En cas de décès de la victime directe :
- Frais d’obsèques
- Préjudice économique lié au décès (calcul de l’impact économique lié à la perte de revenu du proche)
- Frais divers des proches
- Préjudice d’accompagnement (indemnisation de la victime indirecte qui a accompagné le défunt dans les suites de l’accident)
- Préjudice d’affection (indemnisation du préjudice de la victime indirecte du fait de l’absence du proche décédé)
En cas de survie de la victime directe :
- Perte de revenus des proches (hypothèse dans laquelle la victime indirecte a dû s’absenter voir quitter son travail pour prendre soin de la victime directe)
- Frais divers des proches
- Préjudice d’affection (indemnisation du préjudice de la victime indirecte qu’elle subit du fait de l’état de handicap du proche)
- Préjudices exceptionnels (pour les préjudices atypiques n’entrant pas dans une des autres catégories)
Certains des postes de préjudice évoqués feront l’objet d’articles spécifiques.
L’indemnisation finale d’une victime est donc extrêmement variable surtout en ce qui concerne les délais de consolidation et indemnisation.

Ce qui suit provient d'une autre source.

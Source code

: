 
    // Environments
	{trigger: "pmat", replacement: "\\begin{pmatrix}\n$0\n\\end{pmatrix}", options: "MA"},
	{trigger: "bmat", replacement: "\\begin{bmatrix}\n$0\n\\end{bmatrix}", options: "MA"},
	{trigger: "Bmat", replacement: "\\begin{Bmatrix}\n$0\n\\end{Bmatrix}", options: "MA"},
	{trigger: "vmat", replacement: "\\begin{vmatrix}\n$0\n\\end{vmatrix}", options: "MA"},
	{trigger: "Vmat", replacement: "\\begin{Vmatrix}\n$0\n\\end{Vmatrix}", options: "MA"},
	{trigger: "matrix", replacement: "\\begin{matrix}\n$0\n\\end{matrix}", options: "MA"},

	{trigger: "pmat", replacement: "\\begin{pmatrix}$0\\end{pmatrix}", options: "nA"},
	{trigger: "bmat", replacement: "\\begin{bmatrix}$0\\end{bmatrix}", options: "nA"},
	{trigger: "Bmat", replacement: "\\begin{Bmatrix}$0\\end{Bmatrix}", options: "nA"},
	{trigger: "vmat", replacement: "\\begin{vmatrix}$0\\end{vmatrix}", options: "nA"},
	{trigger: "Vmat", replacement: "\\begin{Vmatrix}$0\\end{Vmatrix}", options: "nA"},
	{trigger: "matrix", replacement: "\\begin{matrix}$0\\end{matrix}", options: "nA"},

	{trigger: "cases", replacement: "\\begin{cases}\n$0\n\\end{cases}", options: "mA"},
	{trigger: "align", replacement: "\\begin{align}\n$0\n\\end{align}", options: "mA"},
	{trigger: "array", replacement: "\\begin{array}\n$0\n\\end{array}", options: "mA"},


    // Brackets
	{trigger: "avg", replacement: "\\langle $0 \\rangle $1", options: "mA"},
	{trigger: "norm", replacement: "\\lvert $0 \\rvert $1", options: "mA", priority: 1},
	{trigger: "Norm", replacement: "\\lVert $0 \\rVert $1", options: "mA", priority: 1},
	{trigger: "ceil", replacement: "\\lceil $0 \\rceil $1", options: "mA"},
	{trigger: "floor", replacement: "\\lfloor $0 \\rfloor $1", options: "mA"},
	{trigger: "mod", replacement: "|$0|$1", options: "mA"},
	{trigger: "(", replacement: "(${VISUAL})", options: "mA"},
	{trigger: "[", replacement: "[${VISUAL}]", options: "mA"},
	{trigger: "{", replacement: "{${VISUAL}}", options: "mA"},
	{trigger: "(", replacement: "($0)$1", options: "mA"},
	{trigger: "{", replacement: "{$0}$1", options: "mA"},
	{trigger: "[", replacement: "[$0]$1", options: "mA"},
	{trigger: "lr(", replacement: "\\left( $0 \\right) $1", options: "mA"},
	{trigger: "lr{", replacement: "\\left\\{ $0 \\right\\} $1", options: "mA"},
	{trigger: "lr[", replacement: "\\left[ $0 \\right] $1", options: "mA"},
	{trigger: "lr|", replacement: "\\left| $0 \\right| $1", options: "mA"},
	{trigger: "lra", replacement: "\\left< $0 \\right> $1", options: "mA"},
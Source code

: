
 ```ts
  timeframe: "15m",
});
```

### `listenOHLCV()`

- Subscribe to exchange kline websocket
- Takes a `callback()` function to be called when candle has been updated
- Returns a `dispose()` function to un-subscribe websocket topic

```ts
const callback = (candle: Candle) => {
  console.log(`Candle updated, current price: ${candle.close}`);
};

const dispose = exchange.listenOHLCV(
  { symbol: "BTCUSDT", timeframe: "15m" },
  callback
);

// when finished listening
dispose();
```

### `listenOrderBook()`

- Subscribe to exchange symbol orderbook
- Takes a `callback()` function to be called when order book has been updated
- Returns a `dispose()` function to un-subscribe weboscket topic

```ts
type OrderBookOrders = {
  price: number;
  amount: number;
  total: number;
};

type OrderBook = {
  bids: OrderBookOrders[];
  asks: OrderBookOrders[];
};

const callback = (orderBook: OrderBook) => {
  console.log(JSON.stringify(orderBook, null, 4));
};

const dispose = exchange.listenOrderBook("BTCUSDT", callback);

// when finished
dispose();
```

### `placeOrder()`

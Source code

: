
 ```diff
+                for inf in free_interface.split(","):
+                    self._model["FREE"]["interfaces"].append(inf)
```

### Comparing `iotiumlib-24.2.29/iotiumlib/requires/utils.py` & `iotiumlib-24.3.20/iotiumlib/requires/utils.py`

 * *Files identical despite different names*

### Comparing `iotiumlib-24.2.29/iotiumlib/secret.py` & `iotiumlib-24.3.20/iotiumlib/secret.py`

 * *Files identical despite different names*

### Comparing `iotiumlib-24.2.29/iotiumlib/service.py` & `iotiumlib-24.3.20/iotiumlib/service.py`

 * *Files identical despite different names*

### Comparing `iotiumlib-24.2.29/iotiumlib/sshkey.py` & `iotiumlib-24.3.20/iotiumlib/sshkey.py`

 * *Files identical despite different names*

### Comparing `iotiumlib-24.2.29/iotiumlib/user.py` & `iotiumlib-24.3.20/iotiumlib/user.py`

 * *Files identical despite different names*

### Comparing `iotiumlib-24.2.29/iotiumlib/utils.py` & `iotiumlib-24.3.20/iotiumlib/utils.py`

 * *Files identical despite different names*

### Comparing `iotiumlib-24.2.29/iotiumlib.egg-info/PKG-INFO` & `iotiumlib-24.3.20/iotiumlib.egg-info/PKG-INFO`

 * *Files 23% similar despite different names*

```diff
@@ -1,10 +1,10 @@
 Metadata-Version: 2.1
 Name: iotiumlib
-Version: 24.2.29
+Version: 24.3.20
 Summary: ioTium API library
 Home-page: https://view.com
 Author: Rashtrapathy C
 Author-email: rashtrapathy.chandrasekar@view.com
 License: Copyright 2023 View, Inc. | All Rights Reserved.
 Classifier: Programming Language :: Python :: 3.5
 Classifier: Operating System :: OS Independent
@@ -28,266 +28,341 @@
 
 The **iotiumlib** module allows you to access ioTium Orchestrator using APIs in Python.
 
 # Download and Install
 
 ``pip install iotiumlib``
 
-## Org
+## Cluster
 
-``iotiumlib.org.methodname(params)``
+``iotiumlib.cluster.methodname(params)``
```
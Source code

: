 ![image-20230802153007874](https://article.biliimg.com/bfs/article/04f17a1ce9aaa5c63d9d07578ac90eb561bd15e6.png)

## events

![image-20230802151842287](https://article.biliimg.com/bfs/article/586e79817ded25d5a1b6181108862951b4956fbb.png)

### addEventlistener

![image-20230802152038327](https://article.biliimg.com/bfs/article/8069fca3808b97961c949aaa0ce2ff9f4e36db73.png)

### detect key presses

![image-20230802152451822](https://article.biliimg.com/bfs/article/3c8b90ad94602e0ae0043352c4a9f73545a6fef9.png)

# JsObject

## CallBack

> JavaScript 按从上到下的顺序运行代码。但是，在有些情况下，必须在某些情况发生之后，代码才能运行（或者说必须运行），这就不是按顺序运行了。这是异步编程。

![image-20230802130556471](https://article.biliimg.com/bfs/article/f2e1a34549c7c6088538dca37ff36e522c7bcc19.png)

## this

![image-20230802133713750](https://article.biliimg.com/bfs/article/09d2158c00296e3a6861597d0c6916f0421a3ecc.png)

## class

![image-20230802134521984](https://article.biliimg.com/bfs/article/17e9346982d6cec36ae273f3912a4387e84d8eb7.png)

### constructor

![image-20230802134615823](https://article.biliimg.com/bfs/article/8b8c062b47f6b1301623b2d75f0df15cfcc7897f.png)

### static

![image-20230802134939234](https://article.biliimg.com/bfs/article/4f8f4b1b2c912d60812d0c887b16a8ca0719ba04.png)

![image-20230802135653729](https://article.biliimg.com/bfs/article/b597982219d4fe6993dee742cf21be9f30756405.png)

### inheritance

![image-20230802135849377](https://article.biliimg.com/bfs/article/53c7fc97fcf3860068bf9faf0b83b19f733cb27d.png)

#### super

Celle qui ne présente aucune séquelle ne pourra prétendre qu’à quelques milliers d’euros, alors que celle qui subit de graves préjudices pourra prétendre à plusieurs centaines de milliers d’euros pour certains postes de préjudice tels que le préjudice professionnel. Il n’est pas rare que l’indemnisation se compte en millions d’euros lorsque le préjudice professionnel est important, ou lorsqu’une assistance par tierce personne quotidienne viagère est retenue.